The Vegetable Butcher by Cara Mangini is satisfyingly compiled and creatively pictured. The book demonstrates exactly how to select, cut and use vegetables you may not even have been able to name as you see them freshly arrayed in your local grocery or farmers market.
Why not make this the year to try some new vegetables? I have never tried celery root, tomatillos and wouldn’t know what to do with sunchokes, but the author shows you how to prepare these and many more. Plus she includes recipes that look delicious.
After reading this book you will be able to identify types of lettuce, mushrooms (she names fourteen types), and herbs you find in the grocery store. You may discover a new favorite that you have deprived yourself of for years just because you didn’t know what it was or how to prepare it. An excellent resource, this book works well for anyone, especially for those who don’t have time to watch food shows on television.
Set in 1830, the tale follows Jamie, the son of a plantation owner and his slave Belle, characters from the Kitchen House, the author’s first book.
Henry, an escaped slave in hiding, helps homeless Jamie when he arrives in Philadelphia.

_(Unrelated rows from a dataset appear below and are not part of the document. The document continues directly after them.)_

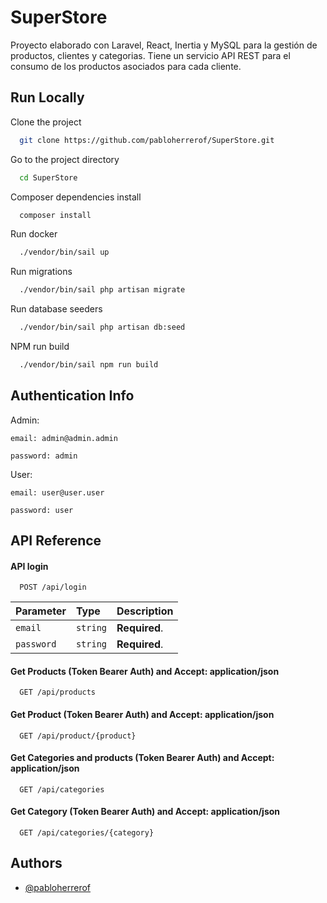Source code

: 
# SuperStore

Proyecto elaborado con Laravel, React, Inertia y MySQL para la gestión de productos, clientes y categorias. Tiene un servicio API REST para el consumo de los productos asociados para cada cliente.




## Run Locally

Clone the project

```bash
  git clone https://github.com/pabloherrerof/SuperStore.git
```

Go to the project directory

```bash
  cd SuperStore
```

Composer dependencies install

```bash
  composer install
```

Run docker
```bash
  ./vendor/bin/sail up
```

Run migrations
```bash
  ./vendor/bin/sail php artisan migrate
```

Run database seeders
```bash
  ./vendor/bin/sail php artisan db:seed
```

NPM run build
```bash
  ./vendor/bin/sail npm run build
```


## Authentication Info

Admin: 

    email: admin@admin.admin 

    password: admin

User: 

    email: user@user.user 

    password: user





## API Reference

#### API login

```http
  POST /api/login
```

| Parameter | Type     | Description                |
| :-------- | :------- | :------------------------- |
| `email` | `string` | **Required**. |
| `password` | `string` | **Required**. |

#### Get Products (Token Bearer Auth) and Accept: application/json

```http
  GET /api/products
```

#### Get Product (Token Bearer Auth) and Accept: application/json

```http
  GET /api/product/{product}
```

#### Get Categories and products (Token Bearer Auth) and Accept: application/json

```http
  GET /api/categories
```

#### Get Category (Token Bearer Auth) and Accept: application/json

```http
  GET /api/categories/{category}
```




## Authors

- [@pabloherrerof](https://github.com/pabloherrerof)

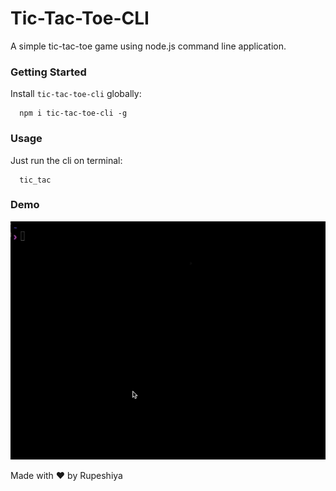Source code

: # Tic-Tac-Toe-CLI

A simple tic-tac-toe game using node.js command line application.

### Getting Started

Install `tic-tac-toe-cli` globally:

```
  npm i tic-tac-toe-cli -g
```
### Usage

Just run the cli on terminal:

```
  tic_tac
```

### Demo

![Terminal running demo](images/demo.gif)

Made with :heart: by Rupeshiya
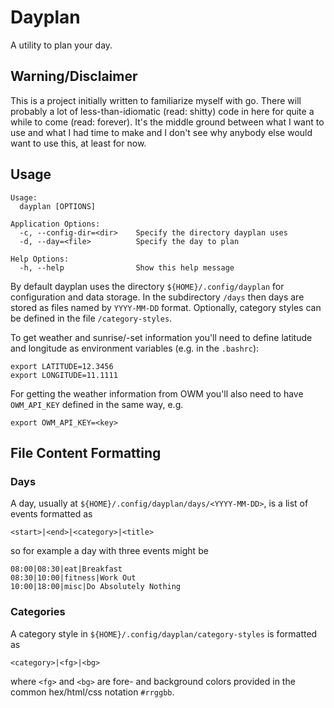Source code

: # Dayplan

A utility to plan your day.

## Warning/Disclaimer

This is a project initially written to familiarize myself with go.
There will probably a lot of less-than-idiomatic (read: shitty) code in here for
quite a while to come (read: forever).
It's the middle ground between what I want to use and what I had time to make
and I don't see why anybody else would want to use this, at least for now.

## Usage

```
Usage:
  dayplan [OPTIONS]

Application Options:
  -c, --config-dir=<dir>    Specify the directory dayplan uses
  -d, --day=<file>          Specify the day to plan

Help Options:
  -h, --help                Show this help message
```

By default dayplan uses the directory `${HOME}/.config/dayplan` for
configuration and data storage.
In the subdirectory `/days` then days are stored as files named by
`YYYY-MM-DD` format.
Optionally, category styles can be defined in the file `/category-styles`.

To get weather and sunrise/-set information you'll need to define latitude and
longitude as environment variables (e.g. in the `.bashrc`):
```
export LATITUDE=12.3456
export LONGITUDE=11.1111
```
For getting the weather information from OWM you'll also need to have
`OWM_API_KEY` defined in the same way, e.g.
```
export OWM_API_KEY=<key>
```

## File Content Formatting

### Days

A day, usually at `${HOME}/.config/dayplan/days/<YYYY-MM-DD>`, is a list of
events formatted as
```
<start>|<end>|<category>|<title>
```
so for example a day with three events might be
```
08:00|08:30|eat|Breakfast
08:30|10:00|fitness|Work Out
10:00|18:00|misc|Do Absolutely Nothing
```

### Categories

A category style in `${HOME}/.config/dayplan/category-styles` is formatted as
```
<category>|<fg>|<bg>
```
where `<fg>` and `<bg>` are fore- and background colors provided in the common
hex/html/css notation `#rrggbb`.
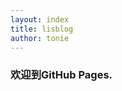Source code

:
 ```yaml
---
layout: index
title: lisblog
author: tonie
---
```

<h3>欢迎到GitHub Pages.</h3>
<!---
<table>
	<tr><td>asd</td></tr>
	<tr><td>qwe</td></tr>
</table>

	<pre>
		<code>
			$ cd your_repo_root/repo_name
			$ git fetch origin
			$ git checkout gh-pages
		</code>
	</pre>

someasdiw
<img src="images/sprite_download.png" style="height:100px;width:100px" />--->

<h3>最近的一些文章</h3>
<table>
{% for post in site.posts limit: 6 %}
<tr>
	<td>
		<a href="{{ site.baseurl }}{{ post.url }}">{{ post.title }}</a>
	</td>
	<td>
		<label>{{ post.date | date_to_string }}</label>
	</td>
</tr>

{% endfor %}
</table>
<br/>
{% for post in site.posts limit: 2 %}

> {{ post.content }}
<br/>

{% endfor %}

> [See More In LISt.]({{ site.baseurl }}cat.html)
--------------------------------------------------
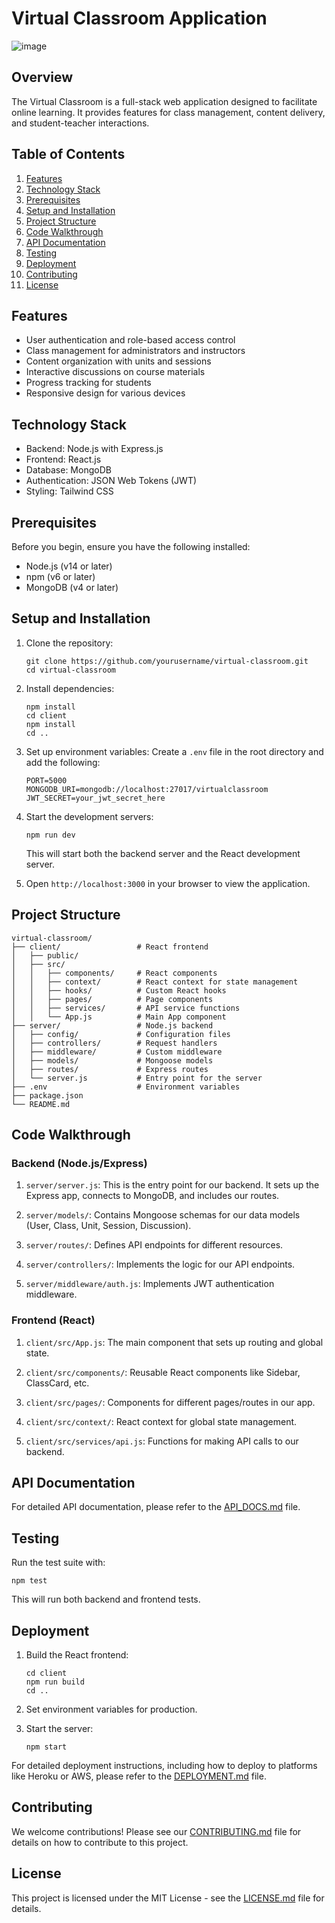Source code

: # Virtual Classroom Application
![image](https://github.com/user-attachments/assets/e2e308d9-11e3-4e17-a86c-3d2a51700616)

## Overview

The Virtual Classroom is a full-stack web application designed to facilitate online learning. It provides features for class management, content delivery, and student-teacher interactions.

## Table of Contents

1. [Features](#features)
2. [Technology Stack](#technology-stack)
3. [Prerequisites](#prerequisites)
4. [Setup and Installation](#setup-and-installation)
5. [Project Structure](#project-structure)
6. [Code Walkthrough](#code-walkthrough)
7. [API Documentation](#api-documentation)
8. [Testing](#testing)
9. [Deployment](#deployment)
10. [Contributing](#contributing)
11. [License](#license)

## Features

- User authentication and role-based access control
- Class management for administrators and instructors
- Content organization with units and sessions
- Interactive discussions on course materials
- Progress tracking for students
- Responsive design for various devices

## Technology Stack

- Backend: Node.js with Express.js
- Frontend: React.js
- Database: MongoDB
- Authentication: JSON Web Tokens (JWT)
- Styling: Tailwind CSS

## Prerequisites

Before you begin, ensure you have the following installed:
- Node.js (v14 or later)
- npm (v6 or later)
- MongoDB (v4 or later)

## Setup and Installation

1. Clone the repository:
   ```
   git clone https://github.com/yourusername/virtual-classroom.git
   cd virtual-classroom
   ```

2. Install dependencies:
   ```
   npm install
   cd client
   npm install
   cd ..
   ```

3. Set up environment variables:
   Create a `.env` file in the root directory and add the following:
   ```
   PORT=5000
   MONGODB_URI=mongodb://localhost:27017/virtualclassroom
   JWT_SECRET=your_jwt_secret_here
   ```

4. Start the development servers:
   ```
   npm run dev
   ```

   This will start both the backend server and the React development server.

5. Open `http://localhost:3000` in your browser to view the application.

## Project Structure

```
virtual-classroom/
├── client/                 # React frontend
│   ├── public/
│   ├── src/
│   │   ├── components/     # React components
│   │   ├── context/        # React context for state management
│   │   ├── hooks/          # Custom React hooks
│   │   ├── pages/          # Page components
│   │   ├── services/       # API service functions
│   │   └── App.js          # Main App component
├── server/                 # Node.js backend
│   ├── config/             # Configuration files
│   ├── controllers/        # Request handlers
│   ├── middleware/         # Custom middleware
│   ├── models/             # Mongoose models
│   ├── routes/             # Express routes
│   └── server.js           # Entry point for the server
├── .env                    # Environment variables
├── package.json
└── README.md
```

## Code Walkthrough

### Backend (Node.js/Express)

1. `server/server.js`: This is the entry point for our backend. It sets up the Express app, connects to MongoDB, and includes our routes.

2. `server/models/`: Contains Mongoose schemas for our data models (User, Class, Unit, Session, Discussion).

3. `server/routes/`: Defines API endpoints for different resources.

4. `server/controllers/`: Implements the logic for our API endpoints.

5. `server/middleware/auth.js`: Implements JWT authentication middleware.

### Frontend (React)

1. `client/src/App.js`: The main component that sets up routing and global state.

2. `client/src/components/`: Reusable React components like Sidebar, ClassCard, etc.

3. `client/src/pages/`: Components for different pages/routes in our app.

4. `client/src/context/`: React context for global state management.

5. `client/src/services/api.js`: Functions for making API calls to our backend.

## API Documentation

For detailed API documentation, please refer to the [API_DOCS.md](API_DOCS.md) file.

## Testing

Run the test suite with:

```
npm test
```

This will run both backend and frontend tests.

## Deployment

1. Build the React frontend:
   ```
   cd client
   npm run build
   cd ..
   ```

2. Set environment variables for production.

3. Start the server:
   ```
   npm start
   ```

For detailed deployment instructions, including how to deploy to platforms like Heroku or AWS, please refer to the [DEPLOYMENT.md](DEPLOYMENT.md) file.

## Contributing

We welcome contributions! Please see our [CONTRIBUTING.md](CONTRIBUTING.md) file for details on how to contribute to this project.

## License

This project is licensed under the MIT License - see the [LICENSE.md](LICENSE.md) file for details.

Confusion, truth and lies are at the heart of Jamie’s existence as he passes for white. The road he takes brings him to wealth and prestige but he is uncomfortable with the role he plays in society.
Jamie is compelled to assist Henry in finding his son Pan who has disappeared. They fear Pan is kidnapped and sold into slavery. At the same time Jamie is torn because if he goes south someone may recognize him as an escaped slave. His fears are warranted. Thus begins an escape from North Carolina through the Great Dismal Swamp. The bravery of the Underground Railroad conductors, both black and white are brought to life in the escape.
Especially compelling is Sukey, another slave from the Kitchen House, who tells her story about being sold over and again with resignation, sadness and strength. In the end, she takes control over the helplessness of the life she leads.
It is interesting to think about what attitudes have changed or have not changed in our country during the last 200 years.
If you enjoyed the Kitchen House you are bound to enjoy this story as well.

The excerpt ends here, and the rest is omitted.